Conrad F. Sabourin at UMontreal has an NLP bibliographic database with 67K references (more than 13K related to AI) indexed by 3,400 keywords. Compilation has taken 15 years. Thematic subsets will soon be published in hardcopy, but there's still time if you'd like to send in your own list of publications. Citations include: NL interfaces, 3K entries; text understanding, 4K; parsing, 7K; computational morphology, 2K; text generation, 2K; speech analyses and synthesis, 3K; speech understanding, 3K; text information extraction, 2K; full-text information retrieval, 3K; computer translation, 7K; linguistics, 3K; psycholinguistics, 1.6K; literary computing, 3K; statistical linguistics, 2.4K; computer-assisted language teaching, 5.5K; electronic document processing, 2.3K; computational lexicography, 3K; OCR, 3K; character-level processing, 2K; computer-mediated communication, 2K; and corpus-based dialect study, 1K. P.O. Box 187, Snowdon, Montreal, Quebec, H3X 3T4. [sabourco@ere.umontreal.ca, LINGUIST, 4/16/93.]
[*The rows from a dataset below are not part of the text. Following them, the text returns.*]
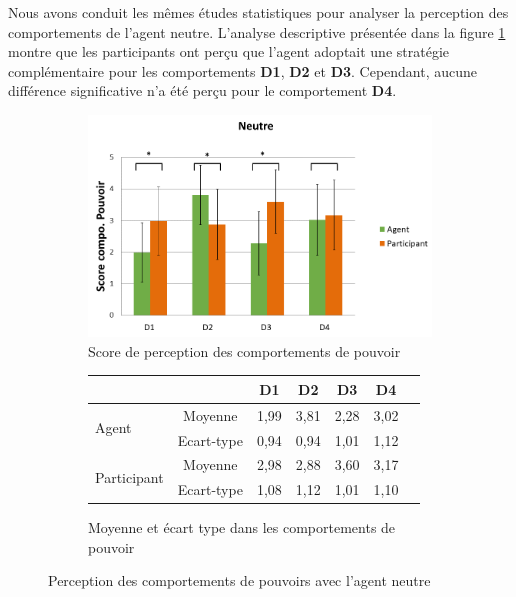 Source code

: 		Nous avons conduit les mêmes études statistiques pour analyser la perception des comportements de l'agent neutre. L'analyse descriptive présentée dans la figure \ref{fig:neutre} montre que les participants ont perçu que l'agent adoptait une stratégie complémentaire pour les comportements \textbf{D1}, \textbf{D2} et \textbf{D3}. Cependant, aucune différence significative n'a été perçu pour le comportement \textbf{D4}.
		
			\begin{figure}[h]
			\centering
			\begin{subfigure}[b]{0.8\textwidth}
				\centering
				\includegraphics[clip=false]{Figures/chap7/neutrePow.PNG}
				\caption{Score de perception des comportements de pouvoir}
			\end{subfigure}
			
			\begin{subfigure}[b]{0.8\textwidth}
				\centering
				\begin{tabular}{l c c c c c c}
					\hline\hline
					\multicolumn{2}{c}{} & \textbf{D1} & \textbf{D2} & \textbf{D3} & \textbf{D4} \\
					\hline
					
					\multirow{2}{*}{Agent }& Moyenne & 1,99 & 3,81 & 2,28 & 3,02 \\
					& Ecart-type & 0,94 & 0,94 & 1,01 & 1,12 \\
					
					\hline
					\multirow{2}{*}{Participant }& Moyenne & 2,98 & 2,88 & 3,60 & 3,17 \\
					 
					& Ecart-type & 1,08 & 1,12 & 1,01 & 1,10 \\
					\hline \hline
					
				\end{tabular}
				\caption{Moyenne et écart type dans les comportements de pouvoir}
			\end{subfigure}
			\caption{Perception des comportements de pouvoirs avec l'agent neutre}
			\label{fig:neutre}
		\end{figure}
Mark A. Mandel (mark@dragonsys.com) has compiled a bibliography of dictionaries and reference works that compare US and British pronunciation and spelling. [LINGUIST, 3/16/93.]

Grady Ward is revising his for-profit Moby lexical databases. Contact grady@netcom.com during April if there are features you'd like to see incorporated. [comp.ai.nat-lang, 4/11/93.]

Masterpiece Library CD-ROM from UUtah contains 1300 public- domain texts, planned for release at $39.95. Browsing and search software for Macs and PCs is included. To volunteer as a reviewer, contact Pacific HiTech (71175.3152@compuserve.com), (800) 765-8369, (801) 278-2666 Fax. [Cliff Miller (miller@defun.cs.utah.edu), LINGUIST, 3/31/93.]

Project Gutenberg provides machine readable texts such as the Bible, Koran, CIA World Factbook, Anne of Green Gables, presidential speeches, etc. Contact Michael Hart (hart@vmd.cso.uiuc.edu), of subscribe to the Project Gutenberg e-conference by sending a "sub gutnberg your name" message to listserv@uiucvmd. [Ellie Fogarty(efogarty@tscvm.trenton.edu), VPIEJ-L, 3/19/93.]

RLIN users can access Rutgers' CETH-managed inventory of machine-readable texts in the humanities with RLIN's SEL FIL MDF database-selection command. [James O'Donnell (jod@ccat.sas.upenn.edu), HUMANISTS, 4/9/93.]

Common Lisp source code for the Xerox part-of-speech tagger, tagger-1-0.tar.Z, is available for FTP from pub/tagger on parcftp.xerox.com. [Doug Cutting (cutting@parc.xerox.com), LINGUIST, 4/16/93.]

LEXA, a set of MS-DOS programs for lexical data processing, is available from the Norwegian Computing Centre for the Humanities for about $100. The 40+ programs (with common GUI) carry out lexical analysis and information retrieval for linguistic investigation of text corpora. LEXA was written by Raymond Hickey of UMunich. It comes as 4 diskettes with a 3-volume manual of 750 pages. Post a "send icame lexa.info" message to fileserv@hd.uib.no, or use FTP or Gopher to get the file from directory icame on nora.hd.uib.no. [Knut Hofland (knut.hofland@hd.uib.no), Humanist, 3/23/93.]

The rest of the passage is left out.